Please copy, exactly as written, the span from the first line below to the line that contains "išgydytas demonų apsėstasis.", including both, and skip the pictures.
[Opening Available data section]
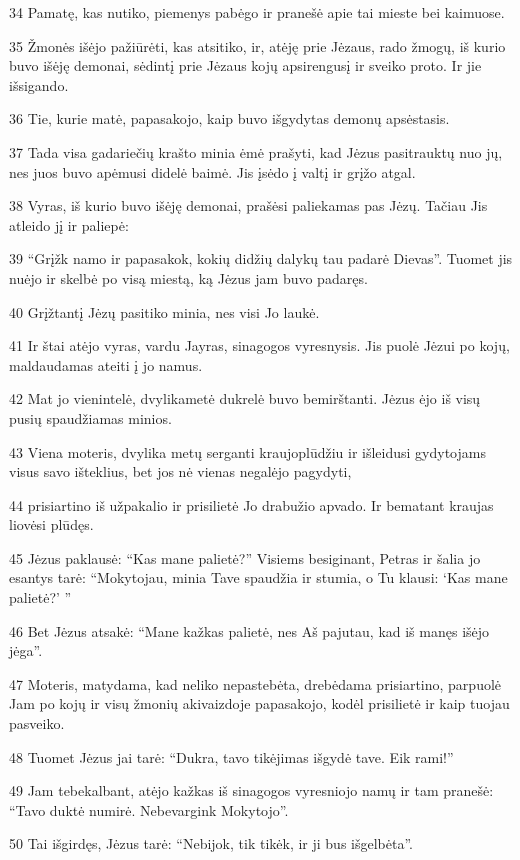 \par 34 Pamatę, kas nutiko, piemenys pabėgo ir pranešė apie tai mieste bei kaimuose. 
\par 35 Žmonės išėjo pažiūrėti, kas atsitiko, ir, atėję prie Jėzaus, rado žmogų, iš kurio buvo išėję demonai, sėdintį prie Jėzaus kojų apsirengusį ir sveiko proto. Ir jie išsigando. 
\par 36 Tie, kurie matė, papasakojo, kaip buvo išgydytas demonų apsėstasis. 
\par 37 Tada visa gadariečių krašto minia ėmė prašyti, kad Jėzus pasitrauktų nuo jų, nes juos buvo apėmusi didelė baimė. Jis įsėdo į valtį ir grįžo atgal. 
\par 38 Vyras, iš kurio buvo išėję demonai, prašėsi paliekamas pas Jėzų. Tačiau Jis atleido jį ir paliepė: 
\par 39 “Grįžk namo ir papasakok, kokių didžių dalykų tau padarė Dievas”. Tuomet jis nuėjo ir skelbė po visą miestą, ką Jėzus jam buvo padaręs. 
\par 40 Grįžtantį Jėzų pasitiko minia, nes visi Jo laukė. 
\par 41 Ir štai atėjo vyras, vardu Jayras, sinagogos vyresnysis. Jis puolė Jėzui po kojų, maldaudamas ateiti į jo namus. 
\par 42 Mat jo vienintelė, dvylikametė dukrelė buvo bemirštanti. Jėzus ėjo iš visų pusių spaudžiamas minios. 
\par 43 Viena moteris, dvylika metų serganti kraujoplūdžiu ir išleidusi gydytojams visus savo išteklius,­ bet jos nė vienas negalėjo pagydyti,­ 
\par 44 prisiartino iš užpakalio ir prisilietė Jo drabužio apvado. Ir bematant kraujas liovėsi plūdęs. 
\par 45 Jėzus paklausė: “Kas mane palietė?” Visiems besiginant, Petras ir šalia jo esantys tarė: “Mokytojau, minia Tave spaudžia ir stumia, o Tu klausi: ‘Kas mane palietė?’ ” 
\par 46 Bet Jėzus atsakė: “Mane kažkas palietė, nes Aš pajutau, kad iš manęs išėjo jėga”. 
\par 47 Moteris, matydama, kad neliko nepastebėta, drebėdama prisiartino, parpuolė Jam po kojų ir visų žmonių akivaizdoje papasakojo, kodėl prisilietė ir kaip tuojau pasveiko. 
\par 48 Tuomet Jėzus jai tarė: “Dukra, tavo tikėjimas išgydė tave. Eik rami!” 
\par 49 Jam tebekalbant, atėjo kažkas iš sinagogos vyresniojo namų ir tam pranešė: “Tavo duktė numirė. Nebevargink Mokytojo”. 
\par 50 Tai išgirdęs, Jėzus tarė: “Nebijok, tik tikėk, ir ji bus išgelbėta”.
[Closing Available data section]
• _Output for this task_
 \par 34 Pamatę, kas nutiko, piemenys pabėgo ir pranešė apie tai mieste bei kaimuose. 
\par 35 Žmonės išėjo pažiūrėti, kas atsitiko, ir, atėję prie Jėzaus, rado žmogų, iš kurio buvo išėję demonai, sėdintį prie Jėzaus kojų apsirengusį ir sveiko proto. Ir jie išsigando. 
\par 36 Tie, kurie matė, papasakojo, kaip buvo išgydytas demonų apsėstasis. 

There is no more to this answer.